Где же проходит водораздел между возможностью шутить над серьезным и необходимостью оставить событие в стороне от дихотомии истинного и ложного, серьезного и шутки? Где найдется та самая линия, за которой любая насмешка начинает вызывать отвращение? Когда и почему шутка начинает казаться опасной?

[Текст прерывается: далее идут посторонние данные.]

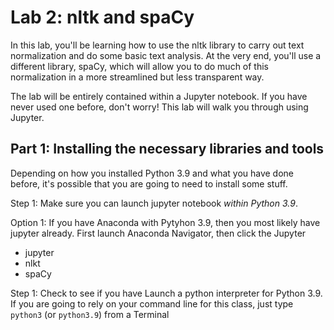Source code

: # Lab 2: nltk and spaCy

In this lab, you'll be learning how to use the nltk library to carry out text normalization and do some basic text analysis. At the very end, you'll use a different library, spaCy, which will allow you to do much of this normalization in a more streamlined but less transparent way. 

The lab will be entirely contained within a Jupyter notebook. If you have never used one before, don't worry! This lab will walk you through using Jupyter.

## Part 1: Installing the necessary libraries and tools

Depending on how you installed Python 3.9 and what you have done before, it's possible that you are going to need to install some stuff. 

Step 1: Make sure you can launch jupyter notebook *within Python 3.9*.

Option 1: If you have Anaconda with Pytyhon 3.9, then you most likely have jupyter already. First launch Anaconda Navigator, then click the Jupyter 

* jupyter
* nlkt
* spaCy

Step 1: Check to see if you have
Launch a python interpreter for Python 3.9. If you are going to rely on your command line for this class, just type ``python3`` (or ``python3.9``) from a Terminal






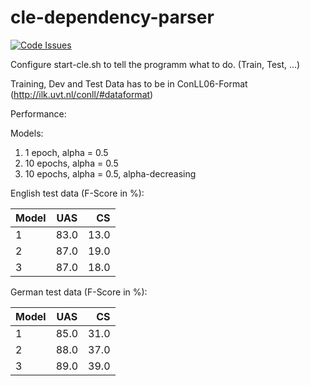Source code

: # cle-dependency-parser
[![Code Issues](http://www.quantifiedcode.com/api/v1/project/18eed7d238484444811520e549c1a50d/badge.svg)](http://www.quantifiedcode.com/app/project/18eed7d238484444811520e549c1a50d)

Configure start-cle.sh to tell the programm what to do. (Train, Test, ...)

Training, Dev and Test Data has to be in ConLL06-Format (http://ilk.uvt.nl/conll/#dataformat)

Performance:

Models:

1. 1 epoch, alpha = 0.5
2. 10 epochs, alpha = 0.5
3. 10 epochs, alpha = 0.5, alpha-decreasing

English test data (F-Score in %):

| Model         | UAS           | CS    |
| ------------- |:-------------:| -----:|
| 1             | 83.0          | 13.0  |
| 2             | 87.0          | 19.0  |
| 3             | 87.0          | 18.0  |

German test data (F-Score in %):

| Model         | UAS           | CS    |
| ------------- |:-------------:| -----:|
| 1             | 85.0          | 31.0  |
| 2             | 88.0          | 37.0  |
| 3             | 89.0          | 39.0  |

Для того чтобы ответить на этот вопрос, стоит произвести важное уточнение. «Шутка Мецената» — продукт модернистских установок: насмешливое действие переворачивает статус события с ног на голову — то есть не лишает его смысла, а присваивает ему противоположное значение. Модернистской логике еще не ведома теория относительности, в мире существования горячего и холодного, хорошего и скверного существует либо одно, либо другое. Остается только сделать выбор. А вот ныне идентификация горячего на фоне холодного, плохого по соседству с хорошим свидетельствует, скорее, об отсутствии и того и другого. Диалектика подменена взаимной негацией. Так, вопросительная интонация на тему блокадного подвига Ленинграда считана как насмешка либо шутка. Вопреки предполагаемому замыслу редакторов-сочинителей их жест не указывает на полярность значений события, но лишает это событие всякого смысла — обнуляет историческую память. Получается, что отвращение оказывается реакцией на запустившийся процесс взаимного уничтожения значений, грозящий неопределенностью собственных позиций. Пока шутка этого не делает, она не вызывает страха, она безопасна.

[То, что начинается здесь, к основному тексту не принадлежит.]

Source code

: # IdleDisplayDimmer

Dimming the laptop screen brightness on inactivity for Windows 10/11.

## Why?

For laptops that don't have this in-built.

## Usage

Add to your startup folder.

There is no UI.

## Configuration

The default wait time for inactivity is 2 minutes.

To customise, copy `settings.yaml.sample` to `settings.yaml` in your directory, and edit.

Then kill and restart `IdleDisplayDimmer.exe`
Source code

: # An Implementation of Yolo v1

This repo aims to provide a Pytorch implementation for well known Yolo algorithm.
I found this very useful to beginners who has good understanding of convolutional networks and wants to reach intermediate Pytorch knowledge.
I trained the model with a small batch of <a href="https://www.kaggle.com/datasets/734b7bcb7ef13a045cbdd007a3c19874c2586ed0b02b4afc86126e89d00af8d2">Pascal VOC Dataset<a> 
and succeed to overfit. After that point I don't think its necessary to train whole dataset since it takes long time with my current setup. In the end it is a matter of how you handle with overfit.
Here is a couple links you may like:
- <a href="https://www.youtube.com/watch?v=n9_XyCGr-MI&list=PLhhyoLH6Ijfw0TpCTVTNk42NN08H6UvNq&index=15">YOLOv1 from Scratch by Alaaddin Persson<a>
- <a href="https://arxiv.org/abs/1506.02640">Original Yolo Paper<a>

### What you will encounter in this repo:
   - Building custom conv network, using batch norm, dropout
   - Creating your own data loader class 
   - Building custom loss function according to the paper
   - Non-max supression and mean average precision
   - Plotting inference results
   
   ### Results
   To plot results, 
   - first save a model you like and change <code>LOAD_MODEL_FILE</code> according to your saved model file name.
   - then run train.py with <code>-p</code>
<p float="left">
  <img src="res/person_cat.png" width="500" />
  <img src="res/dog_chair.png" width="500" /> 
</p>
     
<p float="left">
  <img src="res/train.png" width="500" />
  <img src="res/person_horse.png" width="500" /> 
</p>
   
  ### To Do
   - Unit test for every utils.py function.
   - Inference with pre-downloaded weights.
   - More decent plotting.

«Но это не значит, что ничего нет. Есть “нечто”, которое я никак не могу признать в качестве чего-то определенного. Эта тяжесть бессмыслицы, в которой все весомо и значимо, вот-вот раздавит меня. Это на границе несуществования и галлюцинации, но и реальности, которая, если я ее признаю, уничтожит меня. Отвратительное и отвращение — то ограждение, что удерживает меня на краю. Опоры моей культуры» [1].
Опасная шутка — эта нулевая степень серьезности, предваряющая релятивизм. Она содержит в себе намек на возможность сближения с отвратительным за счет того, что неизбежно отвращает от какого бы то ни было устойчивого смысла. А вот серьезность, как и некогда прежде, представляет собой попытку закабалять значения — утвердить эдакую единицу, пусть и постоянно пребывающую в состоянии распада на множество, состоящее из бесконечного количества маленьких единиц.
Шуточность и серьезность не равноположны, а подчиняются разным правилам, существуют в несовпадающих мировоззренческих системах. Возможно, именно напряжение между этими системами не дает сорваться с обрыва и окончательно отказаться, говоря языком Кристевой, от «нетерпимого означивания». Возможно, именно это напряжение пока еще заставляет видеть в истории какой бы то ни было смысл.